In 1959 I returned to the UK for a lectureship in chemistry at the University of Manchester Institute of Technology. General dissatisfaction with what was being done in organic chemistry in Manchester led me to an interest in the biosynthesis of natural products.  A well-known microbiologist at Manchester University, Milton Salton, invited me to work in his lab in my spare time to learn about growing bacteria, isolating cell walls and organelles.  In a short time I was hooked, and Milton arranged for me to go to the lab of Bernie Davis in the Department of Bacteriology and Immunology at Harvard Medical School where I worked on the mode of action of the antibiotic streptomycin; this was really exciting stuff! After 3 years I moved on to the lab of François Jacob at the Pasteur Institute to learn some bacterial genetics.

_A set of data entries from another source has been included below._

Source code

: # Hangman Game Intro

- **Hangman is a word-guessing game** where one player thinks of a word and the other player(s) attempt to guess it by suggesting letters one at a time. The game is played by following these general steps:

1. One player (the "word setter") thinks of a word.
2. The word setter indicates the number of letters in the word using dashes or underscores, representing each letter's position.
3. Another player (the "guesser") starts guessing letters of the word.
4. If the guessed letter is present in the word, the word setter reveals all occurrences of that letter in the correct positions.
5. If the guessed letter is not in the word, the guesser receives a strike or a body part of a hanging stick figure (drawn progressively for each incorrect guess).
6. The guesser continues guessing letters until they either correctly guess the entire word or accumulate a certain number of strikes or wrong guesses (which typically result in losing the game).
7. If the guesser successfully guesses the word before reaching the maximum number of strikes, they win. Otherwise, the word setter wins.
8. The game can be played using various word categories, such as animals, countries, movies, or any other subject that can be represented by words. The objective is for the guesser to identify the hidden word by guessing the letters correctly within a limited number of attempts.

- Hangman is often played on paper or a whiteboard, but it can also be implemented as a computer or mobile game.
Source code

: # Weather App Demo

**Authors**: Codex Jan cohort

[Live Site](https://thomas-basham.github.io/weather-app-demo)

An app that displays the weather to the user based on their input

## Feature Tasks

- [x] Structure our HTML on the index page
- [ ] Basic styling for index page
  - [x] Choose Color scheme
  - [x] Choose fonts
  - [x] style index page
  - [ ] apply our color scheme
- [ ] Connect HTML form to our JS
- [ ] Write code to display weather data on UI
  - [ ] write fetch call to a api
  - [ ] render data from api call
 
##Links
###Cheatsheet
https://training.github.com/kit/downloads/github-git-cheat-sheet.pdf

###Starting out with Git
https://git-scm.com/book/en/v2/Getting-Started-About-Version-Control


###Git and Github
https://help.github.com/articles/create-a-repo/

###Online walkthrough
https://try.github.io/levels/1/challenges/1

I finally embarked on a serious career in 1967 when I accepted a position in the Biochemistry Department at the University of Wisconsin, arriving in Madison just as antiwar riots were beginning. Antibiotic resistance was becoming an increasingly serious problem in the late 1960s and I secured funding to work on the topic. This was an exciting time in science. Molecular biology was becoming the vogue (much to the chagrin of the fusty old biochemists) and in 1973 the work of Cohen and Boyer laid open the wonders of recombinant DNA. Our work on antibiotic resistance and transposons was of great interest with respect to horizontal gene transfer, and since I knew something about cloning, I participated in the 1975 Asilomar Conference, setting out the first recommendations (“restrictions”) for recombinant DNA research. We were already cloning antibiotic resistance markers into plasmids and were routinely using cloning for a variety of research topics in the lab. (A good friend of mine in Madison cloned turkey DNA into E.coli for US Thanksgiving in 1976!) Given the importance of specific DNA cutting to genetic manipulation, we came up with the idea that hospital isolates of bacteria would likely possess different kinds of restriction enzymes; having a good collection of strains and a simple way for identifying restriction patterns, one of my students quickly discovered PstI, KpnI, and MboI activities in 1976.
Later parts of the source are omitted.